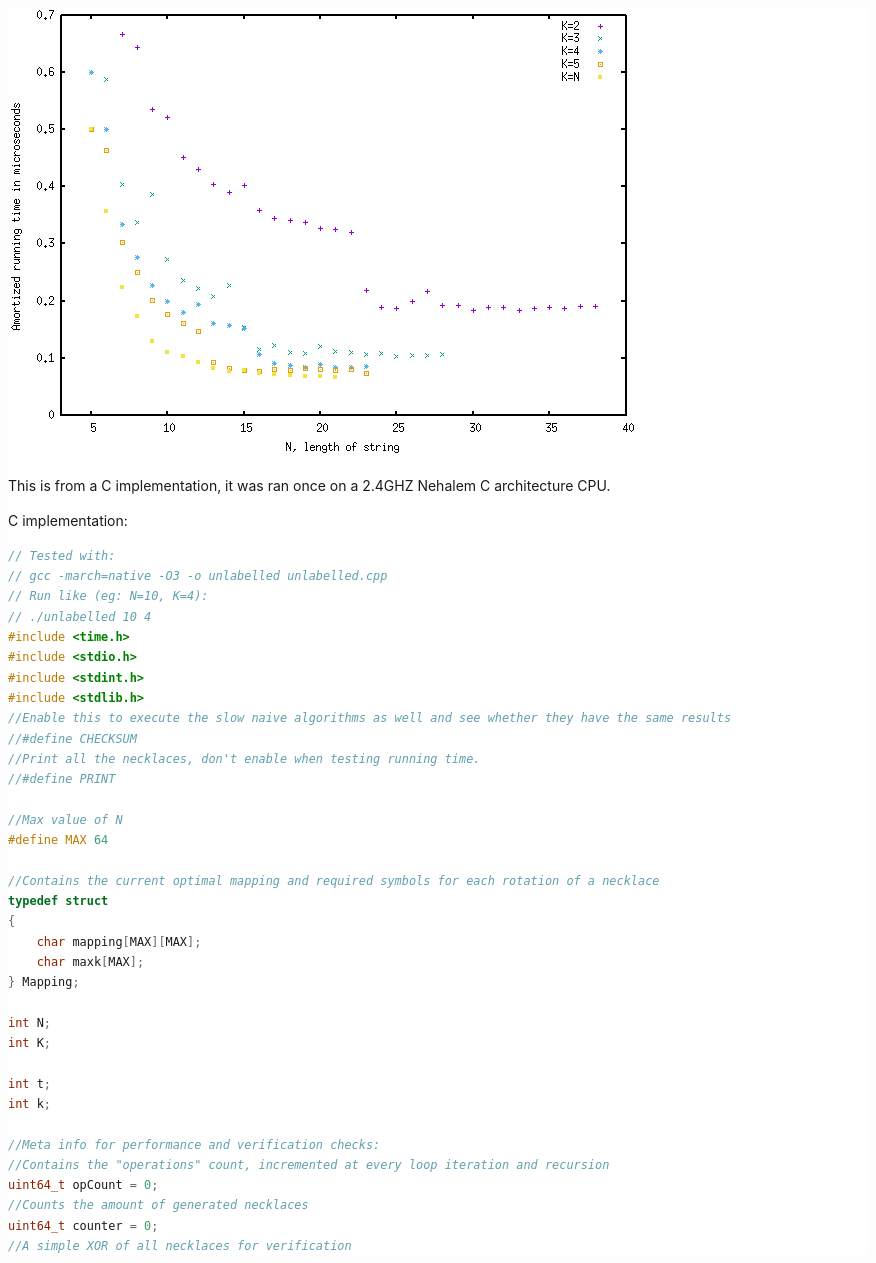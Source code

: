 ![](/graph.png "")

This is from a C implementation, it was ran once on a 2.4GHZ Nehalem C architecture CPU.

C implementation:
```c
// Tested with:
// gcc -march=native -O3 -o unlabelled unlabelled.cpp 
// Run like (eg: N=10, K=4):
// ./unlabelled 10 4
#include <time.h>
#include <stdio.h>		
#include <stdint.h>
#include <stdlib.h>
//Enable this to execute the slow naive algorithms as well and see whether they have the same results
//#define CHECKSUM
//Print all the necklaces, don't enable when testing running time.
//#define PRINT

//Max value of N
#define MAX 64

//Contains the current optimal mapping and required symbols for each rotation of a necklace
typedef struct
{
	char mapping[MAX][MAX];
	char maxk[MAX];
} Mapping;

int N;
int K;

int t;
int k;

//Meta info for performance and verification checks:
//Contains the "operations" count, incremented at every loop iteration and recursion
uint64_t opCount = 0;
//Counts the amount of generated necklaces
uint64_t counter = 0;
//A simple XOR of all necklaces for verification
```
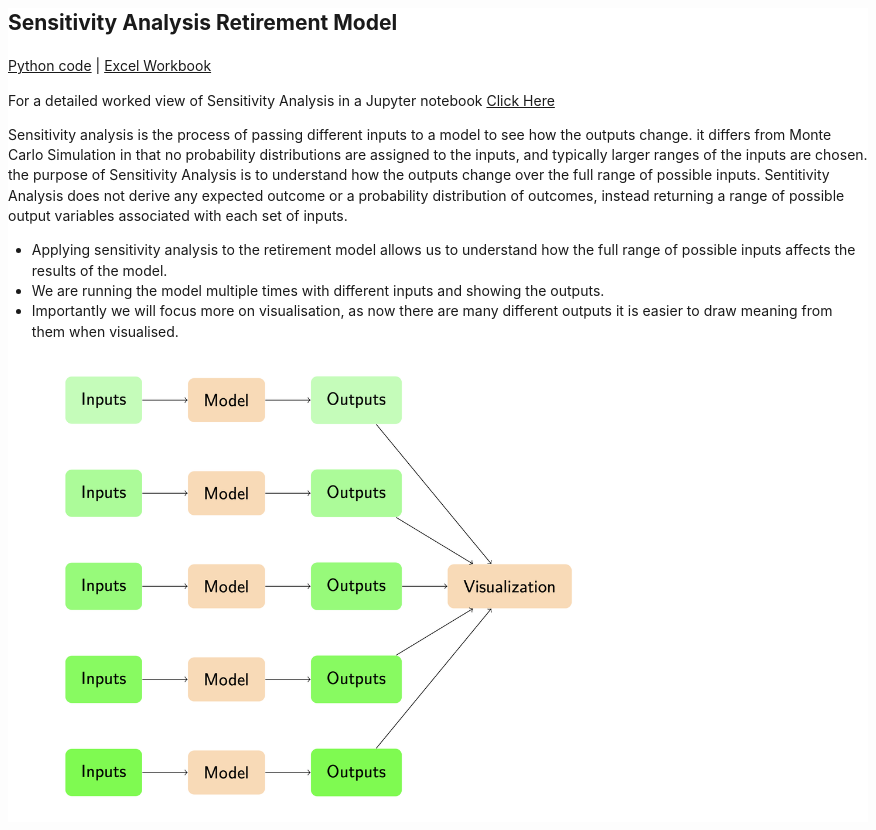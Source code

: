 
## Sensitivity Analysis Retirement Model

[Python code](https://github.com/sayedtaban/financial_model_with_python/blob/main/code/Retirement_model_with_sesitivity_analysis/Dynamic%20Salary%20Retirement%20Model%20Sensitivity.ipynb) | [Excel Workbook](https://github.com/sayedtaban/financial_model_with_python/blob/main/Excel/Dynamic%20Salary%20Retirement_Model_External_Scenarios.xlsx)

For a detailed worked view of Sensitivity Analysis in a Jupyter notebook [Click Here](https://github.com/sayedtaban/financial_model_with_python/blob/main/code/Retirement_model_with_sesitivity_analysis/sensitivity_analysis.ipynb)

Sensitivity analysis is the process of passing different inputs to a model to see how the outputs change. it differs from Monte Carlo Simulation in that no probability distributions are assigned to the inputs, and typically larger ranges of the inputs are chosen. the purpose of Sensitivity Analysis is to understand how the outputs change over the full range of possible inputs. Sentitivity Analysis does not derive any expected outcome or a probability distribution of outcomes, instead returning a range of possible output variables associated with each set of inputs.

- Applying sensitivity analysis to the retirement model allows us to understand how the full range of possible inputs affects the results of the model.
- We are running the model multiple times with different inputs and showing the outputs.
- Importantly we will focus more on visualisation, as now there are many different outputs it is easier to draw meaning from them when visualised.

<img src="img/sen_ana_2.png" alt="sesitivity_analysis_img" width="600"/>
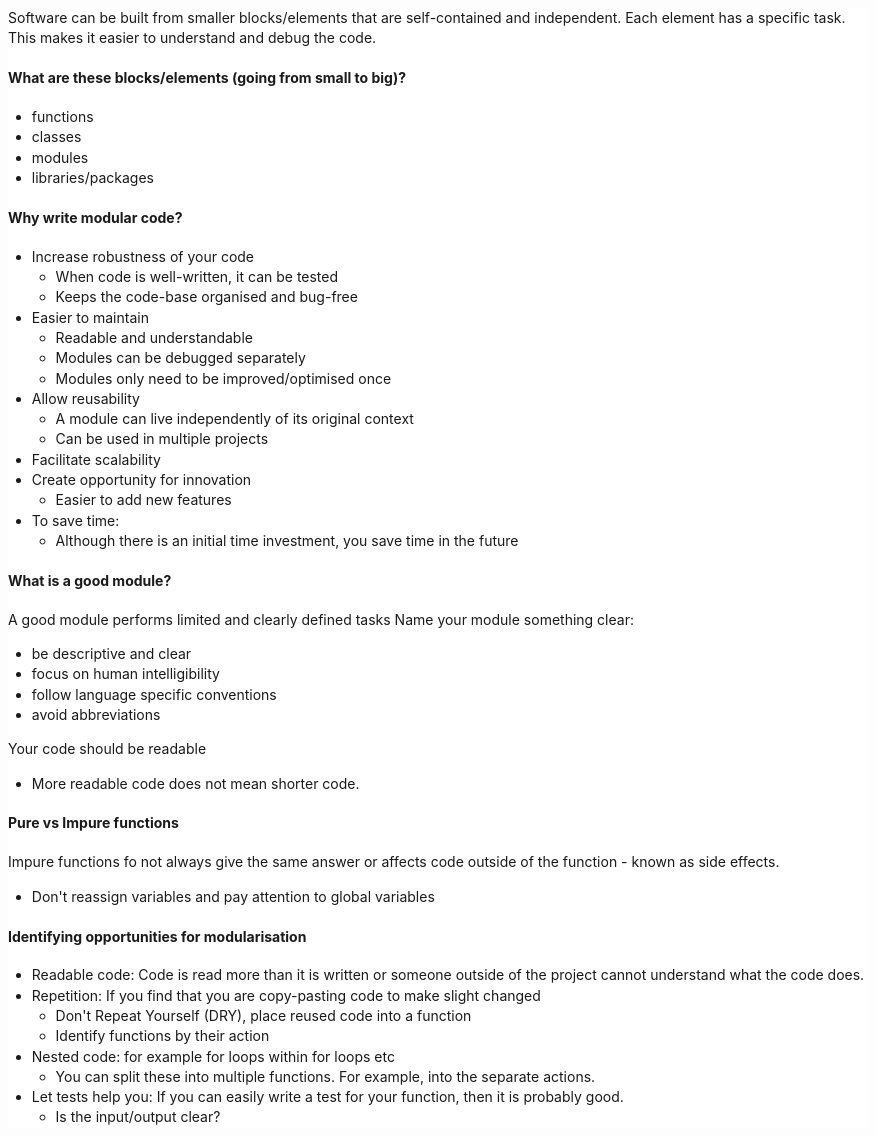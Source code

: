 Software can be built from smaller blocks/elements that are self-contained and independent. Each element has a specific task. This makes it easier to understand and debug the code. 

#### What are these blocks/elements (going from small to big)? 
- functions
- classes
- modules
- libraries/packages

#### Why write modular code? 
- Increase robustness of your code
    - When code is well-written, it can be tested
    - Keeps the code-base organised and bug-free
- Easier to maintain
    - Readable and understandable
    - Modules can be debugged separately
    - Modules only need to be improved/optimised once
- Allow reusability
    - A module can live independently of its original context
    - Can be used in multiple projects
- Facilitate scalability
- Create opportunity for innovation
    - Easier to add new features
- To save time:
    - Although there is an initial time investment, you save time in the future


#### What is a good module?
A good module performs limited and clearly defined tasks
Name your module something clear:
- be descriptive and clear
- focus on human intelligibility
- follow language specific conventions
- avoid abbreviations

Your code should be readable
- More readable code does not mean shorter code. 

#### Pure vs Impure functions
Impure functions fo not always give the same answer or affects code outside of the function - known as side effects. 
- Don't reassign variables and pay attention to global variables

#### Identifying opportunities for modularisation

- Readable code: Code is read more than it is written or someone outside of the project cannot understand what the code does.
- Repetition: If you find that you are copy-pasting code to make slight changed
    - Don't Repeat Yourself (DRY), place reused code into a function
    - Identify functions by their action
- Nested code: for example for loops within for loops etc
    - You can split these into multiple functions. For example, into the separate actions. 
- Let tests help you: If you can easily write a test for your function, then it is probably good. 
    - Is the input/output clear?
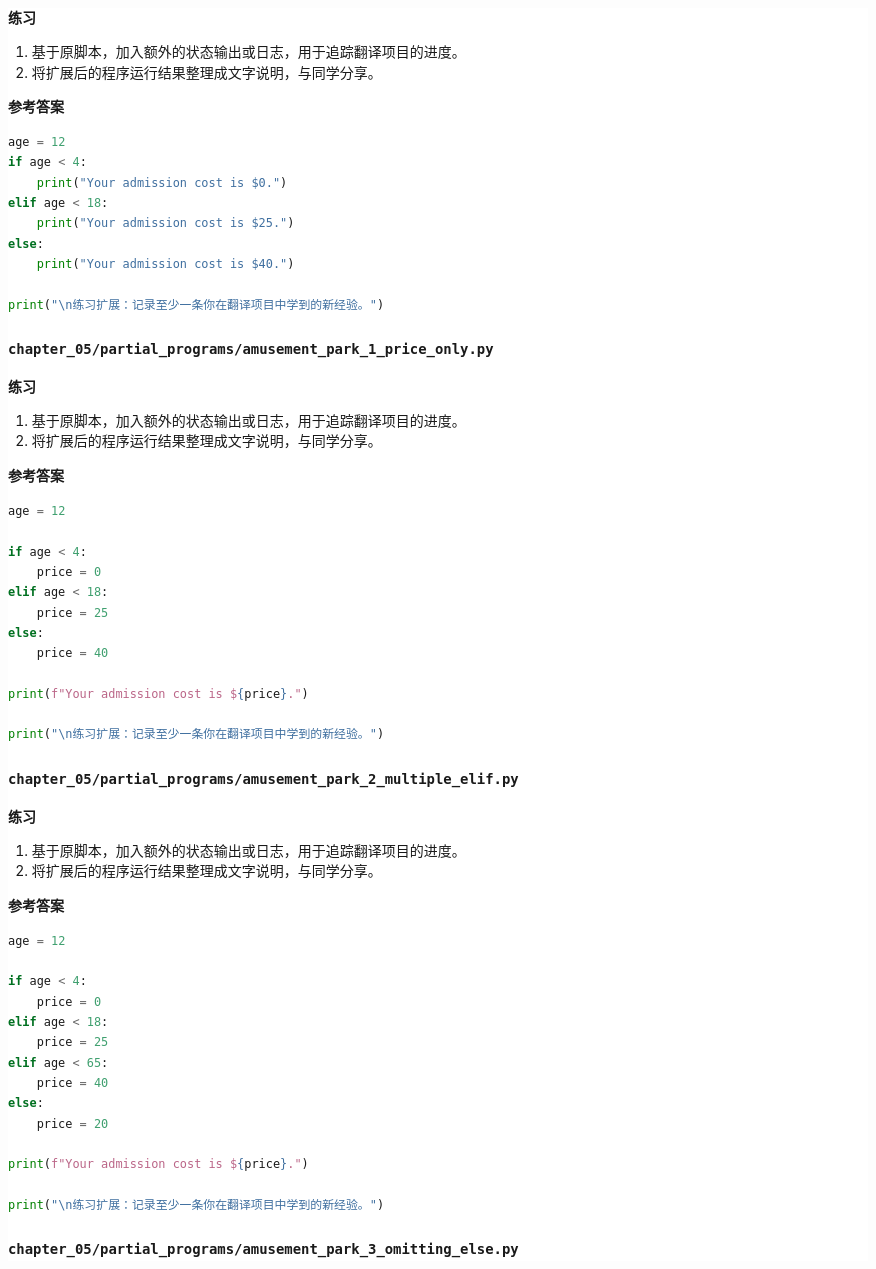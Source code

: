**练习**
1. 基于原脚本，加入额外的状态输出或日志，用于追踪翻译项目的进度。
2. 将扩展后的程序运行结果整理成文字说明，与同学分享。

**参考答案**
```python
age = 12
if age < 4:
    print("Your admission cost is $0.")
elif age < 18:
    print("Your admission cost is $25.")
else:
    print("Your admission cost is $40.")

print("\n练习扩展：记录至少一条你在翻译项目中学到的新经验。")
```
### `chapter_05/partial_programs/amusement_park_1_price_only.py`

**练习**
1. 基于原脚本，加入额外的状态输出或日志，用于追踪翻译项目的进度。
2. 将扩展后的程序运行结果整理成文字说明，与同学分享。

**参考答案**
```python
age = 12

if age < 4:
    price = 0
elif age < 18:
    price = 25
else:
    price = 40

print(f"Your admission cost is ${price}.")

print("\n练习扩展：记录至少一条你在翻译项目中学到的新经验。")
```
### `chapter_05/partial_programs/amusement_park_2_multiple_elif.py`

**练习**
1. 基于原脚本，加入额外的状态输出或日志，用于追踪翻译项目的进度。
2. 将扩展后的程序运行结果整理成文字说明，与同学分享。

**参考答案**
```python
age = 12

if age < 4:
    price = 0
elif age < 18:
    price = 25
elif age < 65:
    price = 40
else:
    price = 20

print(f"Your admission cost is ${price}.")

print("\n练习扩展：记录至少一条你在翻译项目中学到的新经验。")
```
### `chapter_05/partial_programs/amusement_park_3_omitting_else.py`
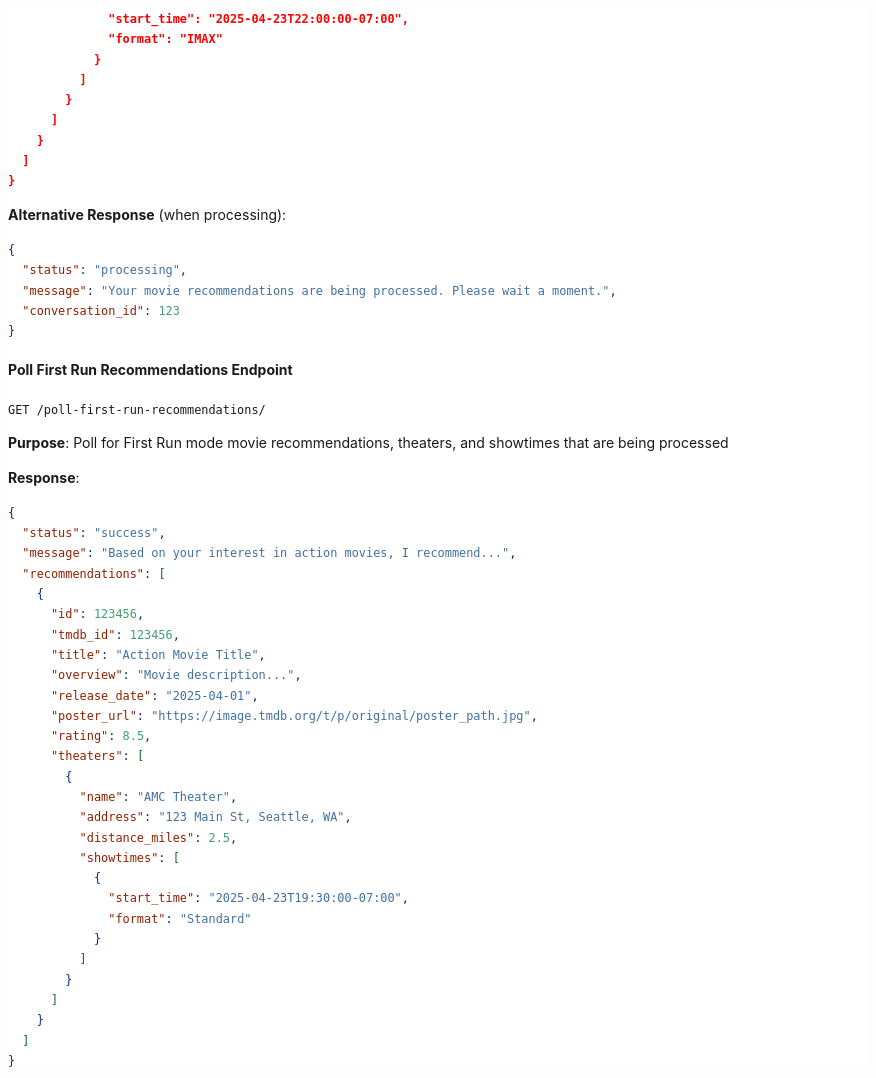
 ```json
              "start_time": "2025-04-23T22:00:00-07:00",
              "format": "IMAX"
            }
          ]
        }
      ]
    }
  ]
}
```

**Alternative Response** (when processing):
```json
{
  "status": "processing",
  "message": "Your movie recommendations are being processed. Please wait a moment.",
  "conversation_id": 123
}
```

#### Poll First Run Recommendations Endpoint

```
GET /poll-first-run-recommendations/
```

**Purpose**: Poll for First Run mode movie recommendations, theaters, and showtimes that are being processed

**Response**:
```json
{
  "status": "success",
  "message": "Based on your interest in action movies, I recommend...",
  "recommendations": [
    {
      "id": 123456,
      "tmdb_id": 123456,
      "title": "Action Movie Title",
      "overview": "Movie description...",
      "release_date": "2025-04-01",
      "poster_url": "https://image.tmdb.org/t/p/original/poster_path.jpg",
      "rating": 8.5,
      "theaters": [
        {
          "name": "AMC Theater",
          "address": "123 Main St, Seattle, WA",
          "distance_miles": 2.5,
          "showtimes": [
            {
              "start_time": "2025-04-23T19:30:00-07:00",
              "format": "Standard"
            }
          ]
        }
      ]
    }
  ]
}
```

- [INSTRUCTIONS TO FOLLOW] Of the entries above, transcribe exactly those lines that fall between the line containing "- Increase robustness of your code" and the line containing "- You can split", together with those two lines.

- [ANSWER TO THIS PROBLEM]
- Increase robustness of your code
    - When code is well-written, it can be tested
    - Keeps the code-base organised and bug-free
- Easier to maintain
    - Readable and understandable
    - Modules can be debugged separately
    - Modules only need to be improved/optimised once
- Allow reusability
    - A module can live independently of its original context
    - Can be used in multiple projects
- Facilitate scalability
- Create opportunity for innovation
    - Easier to add new features
- To save time:
    - Although there is an initial time investment, you save time in the future


#### What is a good module?
A good module performs limited and clearly defined tasks
Name your module something clear:
- be descriptive and clear
- focus on human intelligibility
- follow language specific conventions
- avoid abbreviations

Your code should be readable
- More readable code does not mean shorter code. 

#### Pure vs Impure functions
Impure functions fo not always give the same answer or affects code outside of the function - known as side effects. 
- Don't reassign variables and pay attention to global variables

#### Identifying opportunities for modularisation

- Readable code: Code is read more than it is written or someone outside of the project cannot understand what the code does.
- Repetition: If you find that you are copy-pasting code to make slight changed
    - Don't Repeat Yourself (DRY), place reused code into a function
    - Identify functions by their action
- Nested code: for example for loops within for loops etc
    - You can split these into multiple functions. For example, into the separate actions. 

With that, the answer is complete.